盆成括仕於齊。孟子曰、死矣盆成括。盆成括見殺。門人問曰、夫子何以知其將見殺。曰、其為人也小有才。未聞君子之大道也。則足以殺其軀而已矣。

盆成括、齊に仕う。孟子曰く、「死なん、盆成括は。」盆成括殺さる。門人問うて曰く、「夫子は何を以て其の將に殺されんとするを知るか。」曰く、「其の人と為りや、小しく才有り。未だ君子の大道を聞かざるなり。則ち以て其の軀を殺すに足るのみ。」

<語釈>
○「盆成括」、趙注:盆成は姓、括は名なり、曾て孟子に学び、道を問わんと欲するも、未だ達せずして去る。○「君子之大道」、趙注:未だ君子の仁義謙順の道を知らず。

<解説>
身に沿わない知識をひけらかし、知ったかぶりをしていると、身を亡ぼすことになるという教えである。

                           二百五十二節
孟子が滕の国へ行き、離宮に泊まったとき、たまたま作りかけの靴を窓の上に置き忘れた者がいた。館の人が探したが見つからなかった。ある人が言った。
「ひどいものですね。先生の従者ともあろう方が、人の靴を隠すなんて。」
「あなたは、従者が人の靴を盗むためにわざわざここまで来たと思っているのか。」
ある人は後悔して言った。
「そのようなことは、まずありえないと思います。」
「だいたい私が教科を設け人に教えるやり方は、去る者は追わず、來る者は拒まず、ということだ。だから少なくとも学びたいという心を以てやって来たのであれば、私は受け入れるだけの事です。だから中には不心得者がいることもあるでしょう。」

孟子之滕、館於上宮。有業屨於牖上。館人求之弗得。或問之曰、若是乎從者之廋也。曰、子以是為竊屨來與。曰、殆非也。夫予之設科也、往者不追、來者不距。苟以是心至、斯受之而已矣。

孟子滕に之き、上宮に館す。牖上に業屨有り。館人之を求むるも得ず。或ひと之に問いて曰く、「是の若きか、從者の廋(かくす)すや。」曰く、「子は是れ屨を竊むが為に來たれりと以えるか。」曰、「殆ど非なり。」「夫れ予の科を設くるや、往く者は追わず、來たる者は距まず。苟くも是の心を以て至らば、斯に之を受くるのみ。」

<語釈>
○「上宮」、諸説あるが、こだわることはない。離宮ぐらいに解しておく。○「有業屨於牖上」、趙注によれば、作りかけの屨(くつ)を、牖(ユウ、まど)の上に置き忘れていた意。

<解説>
この節は読み方によっては微妙に見解が変わる。孟子自身が従者の行為を疑っているのかどうか、それは分からない。もし疑っていれば、この節の内容は孟子の必死の弁明になるだろう。少なくとも最後の孟子の言葉、「斯に之を受くるのみ。」は逃げ道を作った感がする。

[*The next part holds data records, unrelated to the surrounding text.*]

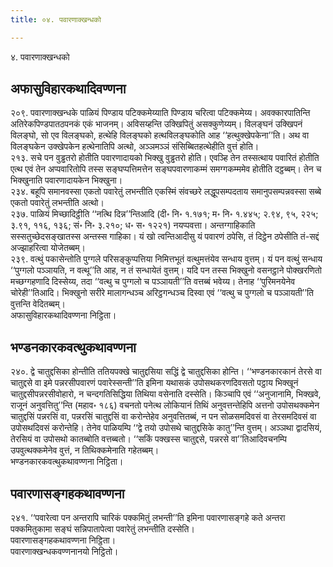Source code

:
 ```yaml
---
title: ०४. पवारणाक्खन्धको

---
```

४. पवारणाक्खन्धको  


## अफासुविहारकथादिवण्णना

२०९. पवारणाक्खन्धके पाळियं पिण्डाय पटिक्कमेय्याति पिण्डाय चरित्वा पटिक्कमेय्य। अवक्कारपातिन्ति अतिरेकपिण्डपातठपनकं एकं भाजनम्। अविसय्हन्ति उक्खिपितुं असक्कुणेय्यम्। विलङ्घनं उक्खिपनं विलङ्घो, सो एव विलङ्घको, हत्थेहि विलङ्घको हत्थविलङ्घकोति आह ‘‘हत्थुक्खेपकेना’’ति। अथ वा विलङ्घकेन उक्खेपकेन हत्थेनातिपि अत्थो, अञ्ञमञ्ञं संसिब्बितहत्थेहीति वुत्तं होति।  
२१३. सचे पन वुड्ढतरो होतीति पवारणादायको भिक्खु वुड्ढतरो होति। एवञ्हि तेन तस्सत्थाय पवारितं होतीति एत्थ एवं तेन अप्पवारितोपि तस्स सङ्घप्पत्तिमत्तेन सङ्घपवारणाकम्मं समग्गकम्ममेव होतीति दट्ठब्बम्। तेन च भिक्खुनाति पवारणादायकेन भिक्खुना।  
२३४. बहूपि समानवस्सा एकतो पवारेतुं लभन्तीति एकस्मिं संवच्छरे लद्धूपसम्पदताय समानुपसम्पन्नवस्सा सब्बे एकतो पवारेतुं लभन्तीति अत्थो।  
२३७. पाळियं मिच्छादिट्ठीति ‘‘नत्थि दिन्न’’न्तिआदि (दी॰ नि॰ १.१७१; म॰ नि॰ १.४४५; २.९४, ९५, २२५; ३.९१, ११६, १३६; सं॰ नि॰ ३.२१०; ध॰ स॰ १२२१) नयप्पवत्ता। अन्तग्गाहिकाति सस्सतुच्छेदसङ्खातस्स अन्तस्स गाहिका। यं खो त्वन्तिआदीसु यं पवारणं ठपेसि, तं दिट्ठेन ठपेसीति तं-सद्दं अज्झाहरित्वा योजेतब्बम्।  
२३९. वत्थुं पकासेन्तोति पुग्गले परिसङ्कुप्पत्तिया निमित्तभूतं वत्थुमत्तंयेव सन्धाय वुत्तम्। यं पन वत्थुं सन्धाय ‘‘पुग्गलो पञ्ञायति, न वत्थू’’ति आह, न तं सन्धायेतं वुत्तम्। यदि पन तस्स भिक्खुनो वसनट्ठाने पोक्खरणितो मच्छग्गहणादि दिस्सेय्य, तदा ‘‘वत्थु च पुग्गलो च पञ्ञायती’’ति वत्तब्बं भवेय्य। तेनाह ‘‘पुरिमनयेनेव चोरेही’’तिआदि। भिक्खुनो सरीरे मालागन्धञ्च अरिट्ठगन्धञ्च दिस्वा एवं ‘‘वत्थु च पुग्गलो च पञ्ञायती’’ति वुत्तन्ति वेदितब्बम्।  
अफासुविहारकथादिवण्णना निट्ठिता।  


## भण्डनकारकवत्थुकथावण्णना

२४०. द्वे चातुद्दसिका होन्तीति ततियपक्खे चातुद्दसिया सद्धिं द्वे चातुद्दसिका होन्ति। ‘‘भण्डनकारकानं तेरसे वा चातुद्दसे वा इमे पन्नरसीपवारणं पवारेस्सन्ती’’ति इमिना यथासकं उपोसथकरणदिवसतो पट्ठाय भिक्खूनं चातुद्दसीपन्नरसीवोहारो, न चन्दगतिसिद्धिया तिथिया वसेनाति दस्सेति। किञ्चापि एवं ‘‘अनुजानामि, भिक्खवे, राजूनं अनुवत्तितु’’न्ति (महाव॰ १८६) वचनतो पनेत्थ लोकियानं तिथिं अनुवत्तन्तेहिपि अत्तनो उपोसथक्कमेन चातुद्दसिं पन्नरसिं वा, पन्नरसिं चातुद्दसिं वा करोन्तेहेव अनुवत्तितब्बं, न पन सोळसमदिवसं वा तेरसमदिवसं वा उपोसथदिवसं करोन्तेहि। तेनेव पाळियम्पि ‘‘द्वे तयो उपोसथे चातुद्दसिके कातु’’न्ति वुत्तम्। अञ्ञथा द्वादसियं, तेरसियं वा उपोसथो कातब्बोति वत्तब्बतो। ‘‘सकिं पक्खस्स चातुद्दसे, पन्नरसे वा’’तिआदिवचनम्पि उपवुत्थक्कमेनेव वुत्तं, न तिथिक्कमेनाति गहेतब्बम्।  
भण्डनकारकवत्थुकथावण्णना निट्ठिता।  


## पवारणासङ्गहकथावण्णना

२४१. ‘‘पवारेत्वा पन अन्तरापि चारिकं पक्कमितुं लभन्ती’’ति इमिना पवारणासङ्गहे कते अन्तरा पक्कमितुकामा सङ्घं सन्निपातापेत्वा पवारेतुं लभन्तीति दस्सेति।  
पवारणासङ्गहकथावण्णना निट्ठिता।  
पवारणाक्खन्धकवण्णनानयो निट्ठितो।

                             二百五十三節
孟子は言った。
「人は皆害を加えるに忍びない愛する人がいるものだ。その心を愛さない人にまで及ぼすのが仁である。人は皆これはしてはいけないと言うものを持っている。その心をあらゆる行いに対して及ぼすのが義である。他人に害を加えることを望まない心で己の心を充たせば、仁の効用は限りなく広がるだろう。塀に穴をあけ垣を乗り越えたりして、他人の物を盗むなどの不当の利益を得ることを、悪として退ける心で己の心を充たせば、義の効用は限りなく広がるだろう。人からおいお前などと呼ばれて軽蔑されないように人間性を充実させれば、どこへ行ったとしても、義を行うことが出来るようになる。士でありながら、言うべきでないのに言うのは、言うことによって相手に取り入ろうとするものだ。逆に言うべきときに言わないのは、言わない事によって相手の心を引き寄せようとするものだ。これらは皆盗人の類である。」

孟子曰、人皆有所不忍。達之於其所忍、仁也。人皆有所不為。達之於其所為、義也。人能充無欲害人之心、而仁不可勝用也。人能充無穿踰之心、而義不可勝用也。人能充無受爾汝之實、無所往而不為義也。士未可以言而言、是以言餂之也。可以言而不言、是以不言餂之也。是皆穿踰之類也。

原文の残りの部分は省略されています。